Questions we all must answer for ourselves, as mathematics educators:  

  1. What do we mean by “basics”?
  2. What factors have influenced your own personal definition of the things that are “basic” to math teaching and learning?

Further to #2, reflect on your own personal experiences with school math. To a large extent, your answer to the question “what is math?” was informed at a young age by your school experiences.

3.  Did you see math as creative, vibrant, beautiful, interesting and alive as a student?

4.  Does it matter whatsoever if you experienced math as creative, vibrant, beautiful, interesting and alive as a student?

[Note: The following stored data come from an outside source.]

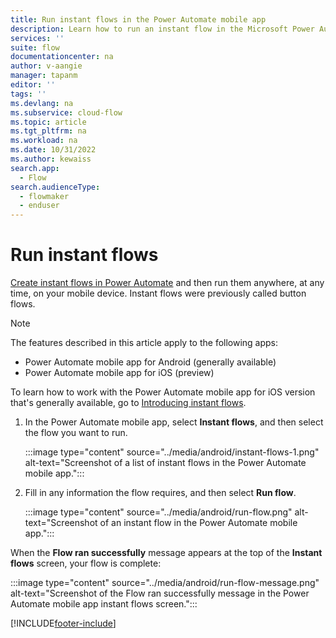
 ```yaml
---
title: Run instant flows in the Power Automate mobile app
description: Learn how to run an instant flow in the Microsoft Power Automate mobile app for Android and the Power Automate mobile app for iOS (preview).
services: ''
suite: flow
documentationcenter: na
author: v-aangie
manager: tapanm
editor: ''
tags: ''
ms.devlang: na
ms.subservice: cloud-flow
ms.topic: article
ms.tgt_pltfrm: na
ms.workload: na
ms.date: 10/31/2022
ms.author: kewaiss
search.app: 
  - Flow
search.audienceType: 
  - flowmaker
  - enduser
---
```


# Run instant flows

[Create instant flows in Power Automate](../introduction-to-button-flows.md#introducing-instant-flows) and then run them anywhere, at any time, on your mobile device. Instant flows were previously called button flows.

> [!NOTE]
>
> The features described in this article apply to the following apps:
> - Power Automate mobile app for Android (generally available)
> - Power Automate mobile app for iOS (preview)
>
> To learn how to work with the Power Automate mobile app for iOS version that's generally available, go to [Introducing instant flows](introduction-to-button-flows.md).

1. In the Power Automate mobile app, select **Instant flows**, and then select the flow you want to run.

    :::image type="content" source="../media/android/instant-flows-1.png" alt-text="Screenshot of a list of instant flows in the Power Automate mobile app.":::

1. Fill in any information the flow requires, and then select **Run flow**.

    :::image type="content" source="../media/android/run-flow.png" alt-text="Screenshot of an instant flow in the Power Automate mobile app.":::

When the **Flow ran successfully** message appears at the top of the **Instant flows** screen, your flow is complete:

:::image type="content" source="../media/android/run-flow-message.png" alt-text="Screenshot of the Flow ran successfully message in the Power Automate mobile app instant flows screen.":::

[!INCLUDE[footer-include](../includes/footer-banner.md)]
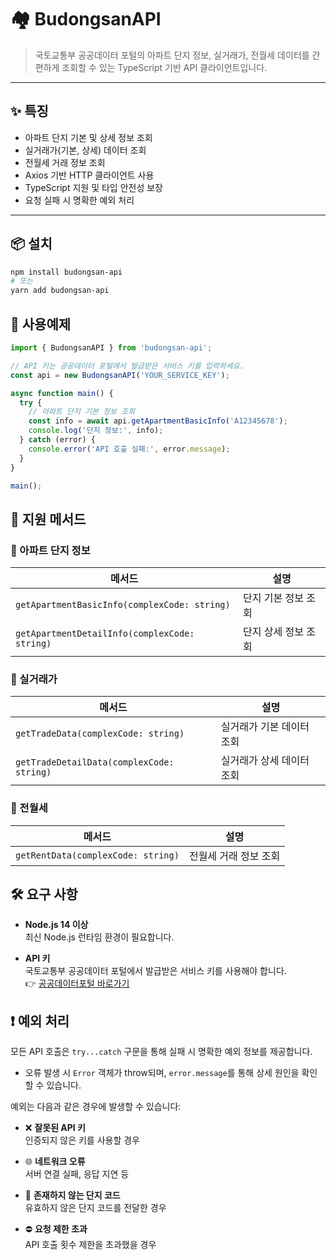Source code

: # 🏘️ BudongsanAPI

> 국토교통부 공공데이터 포털의 아파트 단지 정보, 실거래가, 전월세 데이터를 간편하게 조회할 수 있는 TypeScript 기반 API 클라이언트입니다.

---

## ✨ 특징

- 아파트 단지 기본 및 상세 정보 조회
- 실거래가(기본, 상세) 데이터 조회
- 전월세 거래 정보 조회
- Axios 기반 HTTP 클라이언트 사용
- TypeScript 지원 및 타입 안전성 보장
- 요청 실패 시 명확한 예외 처리

---
## 📦 설치

```bash
npm install budongsan-api
# 또는
yarn add budongsan-api
```


## 🚀 사용예제

```ts
import { BudongsanAPI } from 'budongsan-api';

// API 키는 공공데이터 포털에서 발급받은 서비스 키를 입력하세요.
const api = new BudongsanAPI('YOUR_SERVICE_KEY');

async function main() {
  try {
    // 아파트 단지 기본 정보 조회
    const info = await api.getApartmentBasicInfo('A12345678');
    console.log('단지 정보:', info);
  } catch (error) {
    console.error('API 호출 실패:', error.message);
  }
}

main();
```


## 📘 지원 메서드

### 📌 아파트 단지 정보

| 메서드 | 설명 |
|--------|------|
| `getApartmentBasicInfo(complexCode: string)` | 단지 기본 정보 조회 |
| `getApartmentDetailInfo(complexCode: string)` | 단지 상세 정보 조회 |

### 📌 실거래가

| 메서드 | 설명 |
|--------|------|
| `getTradeData(complexCode: string)` | 실거래가 기본 데이터 조회 |
| `getTradeDetailData(complexCode: string)` | 실거래가 상세 데이터 조회 |

### 📌 전월세

| 메서드 | 설명 |
|--------|------|
| `getRentData(complexCode: string)` | 전월세 거래 정보 조회 |


## 🛠️ 요구 사항

- **Node.js 14 이상**  
  최신 Node.js 런타임 환경이 필요합니다.

- **API 키**  
  국토교통부 공공데이터 포털에서 발급받은 서비스 키를 사용해야 합니다.  
  👉 [공공데이터포털 바로가기](https://www.data.go.kr/)


## ❗ 예외 처리

모든 API 호출은 `try...catch` 구문을 통해 실패 시 명확한 예외 정보를 제공합니다.

- 오류 발생 시 `Error` 객체가 throw되며, `error.message`를 통해 상세 원인을 확인할 수 있습니다.

예외는 다음과 같은 경우에 발생할 수 있습니다:

- ❌ **잘못된 API 키**  
  인증되지 않은 키를 사용할 경우

- 🌐 **네트워크 오류**  
  서버 연결 실패, 응답 지연 등

- 🏢 **존재하지 않는 단지 코드**  
  유효하지 않은 단지 코드를 전달한 경우

- ⛔ **요청 제한 초과**  
  API 호출 횟수 제한을 초과했을 경우
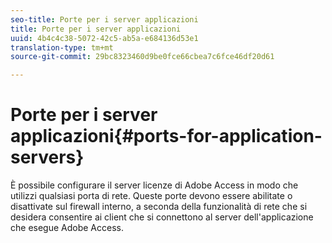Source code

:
 ```yaml
---
seo-title: Porte per i server applicazioni
title: Porte per i server applicazioni
uuid: 4b4c4c38-5072-42c5-ab5a-e684136d53e1
translation-type: tm+mt
source-git-commit: 29bc8323460d9be0fce66cbea7c6fce46df20d61

---
```



# Porte per i server applicazioni{#ports-for-application-servers}

È possibile configurare il server licenze di Adobe Access in modo che utilizzi qualsiasi porta di rete. Queste porte devono essere abilitate o disattivate sul firewall interno, a seconda della funzionalità di rete che si desidera consentire ai client che si connettono al server dell&#39;applicazione che esegue Adobe Access.
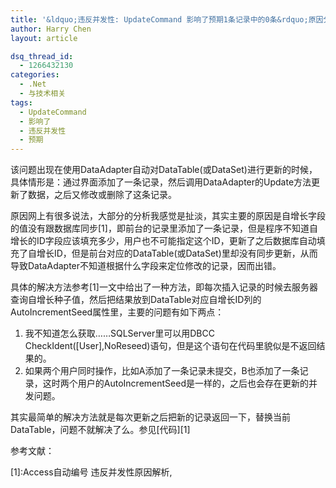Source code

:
 ```yaml
---
title: '&ldquo;违反并发性: UpdateCommand 影响了预期1条记录中的0条&rdquo;原因分析'
author: Harry Chen
layout: article

dsq_thread_id:
  - 1266432130
categories:
  - .Net
  - 与技术相关
tags:
  - UpdateCommand
  - 影响了
  - 违反并发性
  - 预期
---
```


  该问题出现在使用DataAdapter自动对DataTable(或DataSet)进行更新的时候，具体情形是：通过界面添加了一条记录，然后调用DataAdapter的Update方法更新了数据，之后又修改或删除了这条记录。

  原因网上有很多说法，大部分的分析我感觉是扯淡，其实主要的原因是自增长字段的值没有跟数据库同步[1]，即前台的记录里添加了一条记录，但是程序不知道自增长的ID字段应该填充多少，用户也不可能指定这个ID，更新了之后数据库自动填充了自增长ID，但是前台对应的DataTable(或DataSet)里却没有同步更新，从而导致DataAdapter不知道根据什么字段来定位修改的记录，因而出错。

  具体的解决方法参考[1]一文中给出了一种方法，即每次插入记录的时候去服务器查询自增长种子值，然后把结果放到DataTable对应自增长ID列的AutoIncrementSeed属性里，主要的问题有如下两点：

  1. 我不知道怎么获取……SQLServer里可以用DBCC CheckIdent([User],NoReseed)语句，但是这个语句在代码里貌似是不返回结果的。
  2. 如果两个用户同时操作，比如A添加了一条记录未提交，B也添加了一条记录，这时两个用户的AutoIncrementSeed是一样的，之后也会存在更新的并发问题。

  其实最简单的解决方法就是每次更新之后把新的记录返回一下，替换当前DataTable，问题不就解决了么。参见[代码][1]

参考文献：

[1]:Access自动编号 违反并发性原因解析,

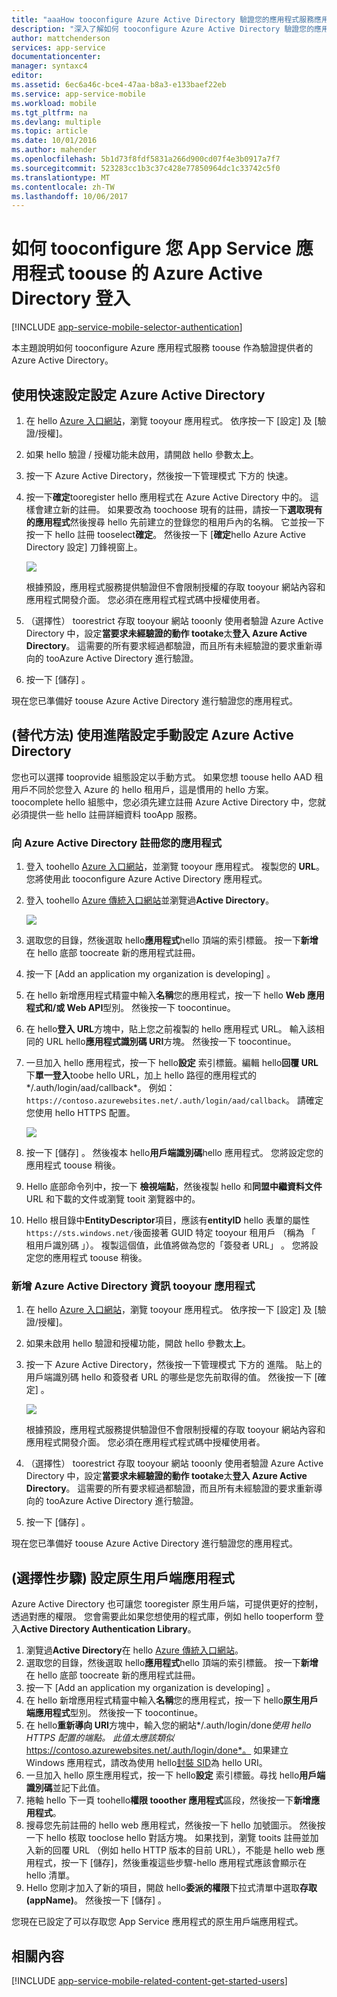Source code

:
 ```yaml
---
title: "aaaHow tooconfigure Azure Active Directory 驗證您的應用程式服務應用程式"
description: "深入了解如何 tooconfigure Azure Active Directory 驗證您的應用程式服務應用程式。"
author: mattchenderson
services: app-service
documentationcenter: 
manager: syntaxc4
editor: 
ms.assetid: 6ec6a46c-bce4-47aa-b8a3-e133baef22eb
ms.service: app-service-mobile
ms.workload: mobile
ms.tgt_pltfrm: na
ms.devlang: multiple
ms.topic: article
ms.date: 10/01/2016
ms.author: mahender
ms.openlocfilehash: 5b1d73f8fdf5831a266d900cd07f4e3b0917a7f7
ms.sourcegitcommit: 523283cc1b3c37c428e77850964dc1c33742c5f0
ms.translationtype: MT
ms.contentlocale: zh-TW
ms.lasthandoff: 10/06/2017
---
```

# <a name="how-tooconfigure-your-app-service-application-toouse-azure-active-directory-login"></a>如何 tooconfigure 您 App Service 應用程式 toouse 的 Azure Active Directory 登入
[!INCLUDE [app-service-mobile-selector-authentication](../../includes/app-service-mobile-selector-authentication.md)]

本主題說明如何 tooconfigure Azure 應用程式服務 toouse 作為驗證提供者的 Azure Active Directory。

## <a name="express"> </a>使用快速設定設定 Azure Active Directory
1. 在 hello [Azure 入口網站]，瀏覽 tooyour 應用程式。 依序按一下 [設定] 及 [驗證/授權]。
2. 如果 hello 驗證 / 授權功能未啟用，請開啟 hello 參數太**上**。
3. 按一下 Azure Active Directory，然後按一下管理模式 下方的 快速。
4. 按一下**確定**tooregister hello 應用程式在 Azure Active Directory 中的。 這樣會建立新的註冊。 如果要改為 toochoose 現有的註冊，請按一下**選取現有的應用程式**然後搜尋 hello 先前建立的登錄您的租用戶內的名稱。
   它並按一下 按一下 hello 註冊 tooselect**確定**。 然後按一下 [**確定**hello Azure Active Directory 設定] 刀鋒視窗上。
   
   ![][0]
   
   根據預設，應用程式服務提供驗證但不會限制授權的存取 tooyour 網站內容和應用程式開發介面。 您必須在應用程式程式碼中授權使用者。
5. （選擇性） toorestrict 存取 tooyour 網站 tooonly 使用者驗證 Azure Active Directory 中，設定**當要求未經驗證的動作 tootake**太**登入 Azure Active Directory**。 這需要的所有要求經過都驗證，而且所有未經驗證的要求重新導向的 tooAzure Active Directory 進行驗證。
6. 按一下 [儲存] 。

現在您已準備好 toouse Azure Active Directory 進行驗證您的應用程式。

## <a name="advanced"> </a>(替代方法) 使用進階設定手動設定 Azure Active Directory
您也可以選擇 tooprovide 組態設定以手動方式。 如果您想 toouse hello AAD 租用戶不同於您登入 Azure 的 hello 租用戶，這是慣用的 hello 方案。 toocomplete hello 組態中，您必須先建立註冊 Azure Active Directory 中，您就必須提供一些 hello 註冊詳細資料 tooApp 服務。

### <a name="register"> </a>向 Azure Active Directory 註冊您的應用程式
1. 登入 toohello [Azure 入口網站]，並瀏覽 tooyour 應用程式。 複製您的 **URL**。 您將使用此 tooconfigure Azure Active Directory 應用程式。
2. 登入 toohello [Azure 傳統入口網站]並瀏覽過**Active Directory**。
   
    ![][2]
3. 選取您的目錄，然後選取 hello**應用程式**hello 頂端的索引標籤。 按一下**新增**在 hello 底部 toocreate 新的應用程式註冊。
4. 按一下 [Add an application my organization is developing] 。
5. 在 hello 新增應用程式精靈中輸入**名稱**您的應用程式，按一下 hello **Web 應用程式和/或 Web API**型別。 然後按一下 toocontinue。
6. 在 hello**登入 URL**方塊中，貼上您之前複製的 hello 應用程式 URL。 輸入該相同的 URL hello**應用程式識別碼 URI**方塊。 然後按一下 toocontinue。
7. 一旦加入 hello 應用程式，按一下 hello**設定** 索引標籤。編輯 hello**回覆 URL**下**單一登入**toobe hello URL，加上 hello 路徑的應用程式的*/.auth/login/aad/callback*。 例如： `https://contoso.azurewebsites.net/.auth/login/aad/callback`。 請確定您使用 hello HTTPS 配置。
   
    ![][3]
8. 按一下 [儲存] 。 然後複本 hello**用戶端識別碼**hello 應用程式。 您將設定您的應用程式 toouse 稍後。
9. Hello 底部命令列中，按一下 **檢視端點**，然後複製 hello 和**同盟中繼資料文件**URL 和下載的文件或瀏覽 tooit 瀏覽器中的。
10. Hello 根目錄中**EntityDescriptor**項目，應該有**entityID** hello 表單的屬性`https://sts.windows.net/`後面接著 GUID 特定 tooyour 租用戶 （稱為 「 租用戶識別碼 」）。 複製這個值，此值將做為您的「簽發者 URL」 。 您將設定您的應用程式 toouse 稍後。

### <a name="secrets"></a>新增 Azure Active Directory 資訊 tooyour 應用程式
1. 在 hello [Azure 入口網站]，瀏覽 tooyour 應用程式。 依序按一下 [設定] 及 [驗證/授權]。
2. 如果未啟用 hello 驗證和授權功能，開啟 hello 參數太**上**。
3. 按一下 Azure Active Directory，然後按一下管理模式 下方的 進階。 貼上的用戶端識別碼 hello 和簽發者 URL 的哪些是您先前取得的值。 然後按一下 [確定] 。
   
   ![][1]
   
   根據預設，應用程式服務提供驗證但不會限制授權的存取 tooyour 網站內容和應用程式開發介面。 您必須在應用程式程式碼中授權使用者。
4. （選擇性） toorestrict 存取 tooyour 網站 tooonly 使用者驗證 Azure Active Directory 中，設定**當要求未經驗證的動作 tootake**太**登入 Azure Active Directory**。 這需要的所有要求經過都驗證，而且所有未經驗證的要求重新導向的 tooAzure Active Directory 進行驗證。
5. 按一下 [儲存] 。

現在您已準備好 toouse Azure Active Directory 進行驗證您的應用程式。

## <a name="optional-configure-a-native-client-application"></a>(選擇性步驟) 設定原生用戶端應用程式
Azure Active Directory 也可讓您 tooregister 原生用戶端，可提供更好的控制，透過對應的權限。 您會需要此如果您想使用的程式庫，例如 hello tooperform 登入**Active Directory Authentication Library**。

1. 瀏覽過**Active Directory**在 hello [Azure 傳統入口網站]。
2. 選取您的目錄，然後選取 hello**應用程式**hello 頂端的索引標籤。 按一下**新增**在 hello 底部 toocreate 新的應用程式註冊。
3. 按一下 [Add an application my organization is developing] 。
4. 在 hello 新增應用程式精靈中輸入**名稱**您的應用程式，按一下 hello**原生用戶端應用程式**型別。 然後按一下 toocontinue。
5. 在 hello**重新導向 URI**方塊中，輸入您的網站*/.auth/login/done*使用 hello HTTPS 配置的端點。 此值太應該類似*https://contoso.azurewebsites.net/.auth/login/done*。 如果建立 Windows 應用程式，請改為使用 hello[封裝 SID](app-service-mobile-dotnet-how-to-use-client-library.md#package-sid)為 hello URI。
6. 一旦加入 hello 原生應用程式，按一下 hello**設定** 索引標籤。尋找 hello**用戶端識別碼**並記下此值。
7. 捲軸 hello 下一頁 toohello**權限 tooother 應用程式**區段，然後按一下**新增應用程式**。
8. 搜尋您先前註冊的 hello web 應用程式，然後按一下 hello 加號圖示。 然後按一下 hello 核取 tooclose hello 對話方塊。 如果找到，瀏覽 tooits 註冊並加入新的回覆 URL （例如 hello HTTP 版本的目前 URL），不能是 hello web 應用程式，按一下 [儲存]，然後重複這些步驟-hello 應用程式應該會顯示在 hello 清單。
9. Hello 您剛才加入了新的項目，開啟 hello**委派的權限**下拉式清單中選取**存取 (appName)**。 然後按一下 [儲存] 。

您現在已設定了可以存取您 App Service 應用程式的原生用戶端應用程式。

## <a name="related-content"> </a>相關內容
[!INCLUDE [app-service-mobile-related-content-get-started-users](../../includes/app-service-mobile-related-content-get-started-users.md)]

<!-- Images. -->

[0]: ./media/app-service-mobile-how-to-configure-active-directory-authentication/mobile-app-aad-express-settings.png
[1]: ./media/app-service-mobile-how-to-configure-active-directory-authentication/mobile-app-aad-advanced-settings.png
[2]: ./media/app-service-mobile-how-to-configure-active-directory-authentication/app-service-navigate-aad.png
[3]: ./media/app-service-mobile-how-to-configure-active-directory-authentication/app-service-aad-app-configure.png

<!-- URLs. -->

[Azure 入口網站]: https://portal.azure.com/
[Azure 傳統入口網站]: https://manage.windowsazure.com/
[alternative method]:#advanced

“Discovery” Learning: What does that mean?

What, if anything, do we mean by “discovery” learning?

See if the Wikipedia article helps us here.

Here is an article that seems to be the main one used as fuel against “pure” discovery learning. (Or, learning that is done with minimal teacher guidance).

In your opinion, what are some math concepts that can be “discovered” through exploration, and careful teacher guidance.  

I will give your the relationship between any circle’s circumference and its diameter. What can you give me? (Examine Ontario TIPS unit here.)

A lot of time has been spent unravelling what we mean by “direct instruction”, “explicit instruction”, and “inquiry learning”.

Is “guided discovery” the same as “direct instruction”?

As a teacher, what is your own personal definition of direct instruction?

Here is John Mighton, founder of JUMP Math, on what he sees as “guided discovery”:

Fluency, Automaticity, Memorization:  3 Sides of the Same Coin?

My assumptions:
-more practice with more number facts will lead to being fluent with them
-encountering number facts frequently through meaningful work, problems, and games will lead to them being committed to long term memory
-flexibility with facts, gained through things like number talks, will lead to more connections being made between numbers, and facts
-K-3 is a time to build a deep base with number sense
-teaching through problem solving, as specified by the Ontario Curriculum, is the best way to build procedural and conceptual understanding
-direct instruction does not always mean talking to the whole class at the same time
-mini lessons on key mathematical concepts, given at a key time in the instructional sequence, pack the most punch

Assumptions that are often made by “back to basics” advocates:

-number facts should be committed to long term memory ASAP, to “get them out of the way”. Grade 4-5 for memorizing times tables, for example, is seen as far too late
-standard algorithms should be taught as early as possible
-encountering problems without prior scaffolding is too much of a cognitive load on students
-forcing students to explain their thinking gets in the way of actually doing math
-direct instruction should take up most of our time.

Here is a Jo Boaler article on fluency that is popular right now:

Develop your own list of assumptions. What common ground do you see? What things do we all agree on?